The question also arises when the Government have a conflict of interest here. However, the availability of damages enabled litigation to be brought by Guantanamo detainees and others who had been subjected to rendition and torture. This uncovered a pattern of unlawful behaviour by the security services and thus served an important constitutional, as well as political, purpose. The proposed restriction on the grant of civil legal aid impedes access to basic rights and legal protections. The current independent reviewer’s view is that it is

“a purely symbolic measure that breaks new ground in the treatment of terrorist offenders and may be counter-productive in matters such as housing, mental health and debt.”

I have a few concluding points. The Bill provides that courts may exclude the public from criminal trials for offences under this Bill. The principle of open justice is fundamental to the proper administration of justice and the right to a fair trial.
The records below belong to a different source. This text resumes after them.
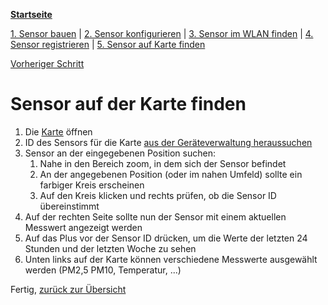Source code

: [**Startseite**](index.md)

[1. Sensor bauen](build_sensor.md) |
[2. Sensor konfigurieren](configure_device.md) | 
[3. Sensor im WLAN finden](find_device_in_wifi.md) |
[4. Sensor registrieren](register_sensor.md) |
[5. Sensor auf Karte finden](sensor_map.md) 

[Vorheriger Schritt](register_sensor.md)

# Sensor auf der Karte finden

1. Die [Karte](https://deutschland.maps.sensor.community/#15/49.4511/11.0764) öffnen
2. ID des Sensors für die Karte [aus der Geräteverwaltung heraussuchen](register_sensor.md)
3. Sensor an der eingegebenen Position suchen:
	1. Nahe in den Bereich zoom, in dem sich der Sensor befindet
	2. An der angegebenen Position (oder im nahen Umfeld) sollte ein farbiger Kreis erscheinen
	3. Auf den Kreis klicken und rechts prüfen, ob die Sensor ID übereinstimmt
4. Auf der rechten Seite sollte nun der Sensor mit einem aktuellen Messwert angezeigt werden
5. Auf das Plus vor der Sensor ID drücken, um die Werte der letzten 24 Stunden und der letzten Woche zu sehen
6. Unten links auf der Karte können verschiedene Messwerte ausgewählt werden (PM2,5 PM10, Temperatur, ...)

Fertig, [zurück zur Übersicht](index.md)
Clause 36 would be improved if it provided that the public could be excluded only where this was necessary for the administration of justice, having regard to the risk to national security.

The Government need to substantially increase funding for the National Crime Agency—a repeated call from these Benches. It must also strengthen the independence and powers of the Intelligence and Security Committee, which my noble friend Lord Beith and the noble Lord, Lord Tyrie, have called for. The post of reviewer for PIMs should be widened to match more closely the Independent Reviewer of Terrorism Legislation role, to include the full ambit of this Bill.

Lastly, there are several concerns over the Bill relating to the Government’s intention to abolish the Human Rights Act under the Bill of Rights Bill—which I am still hoping might disappear—or even pull out of the European Convention on Human Rights. The Lord Chancellor and Secretary of State for Justice tells us firmly that that is not intended, but this week the Home Secretary, in endorsing a pamphlet by Nick Timothy on asylum, has indirectly called for pulling out of the ECHR. One example of the danger from the Bill of Rights Bill is that the compatibility of national security and official secrets legislation with human rights often relies on the ability of the court to read legislation as compatible with convention rights, so far as it is possible to do so, under Section 3 of the Human Rights Act 1998. The Bill of Rights Bill would abolish that requirement. Can the Minister explain how the Government would then address incompatibilities in national security legislation with human rights?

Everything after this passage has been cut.